Task item:
Copy every line of the data that includes the string "would".
***
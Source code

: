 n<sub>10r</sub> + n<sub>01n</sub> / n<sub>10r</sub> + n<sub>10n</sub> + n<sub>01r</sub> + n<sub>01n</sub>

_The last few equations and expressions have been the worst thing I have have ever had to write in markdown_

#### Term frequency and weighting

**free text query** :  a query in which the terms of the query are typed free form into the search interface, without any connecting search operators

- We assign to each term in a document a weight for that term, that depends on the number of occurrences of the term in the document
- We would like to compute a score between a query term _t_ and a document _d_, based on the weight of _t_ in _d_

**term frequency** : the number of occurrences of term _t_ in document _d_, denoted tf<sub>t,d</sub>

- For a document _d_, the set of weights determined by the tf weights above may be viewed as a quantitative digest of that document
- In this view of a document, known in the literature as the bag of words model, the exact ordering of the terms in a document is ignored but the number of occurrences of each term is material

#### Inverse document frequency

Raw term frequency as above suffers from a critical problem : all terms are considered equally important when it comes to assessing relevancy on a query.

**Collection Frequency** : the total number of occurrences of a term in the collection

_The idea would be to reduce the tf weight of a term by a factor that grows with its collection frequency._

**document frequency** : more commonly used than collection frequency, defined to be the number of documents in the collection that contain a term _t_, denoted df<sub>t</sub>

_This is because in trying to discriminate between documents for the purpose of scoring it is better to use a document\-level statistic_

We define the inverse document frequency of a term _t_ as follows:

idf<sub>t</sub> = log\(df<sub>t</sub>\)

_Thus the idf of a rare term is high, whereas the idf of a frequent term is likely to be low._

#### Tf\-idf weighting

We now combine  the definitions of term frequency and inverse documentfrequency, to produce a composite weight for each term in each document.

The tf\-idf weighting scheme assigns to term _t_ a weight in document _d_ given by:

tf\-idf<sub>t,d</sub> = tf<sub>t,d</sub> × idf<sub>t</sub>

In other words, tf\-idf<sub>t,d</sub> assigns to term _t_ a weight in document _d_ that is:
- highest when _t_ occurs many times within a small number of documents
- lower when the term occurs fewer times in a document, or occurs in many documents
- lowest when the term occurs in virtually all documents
***
Answer space:
- We would like to compute a score between a query term _t_ and a document _d_, based on the weight of _t_ in _d_
_The idea would be to reduce the tf weight of a term by a factor that grows with its collection frequency._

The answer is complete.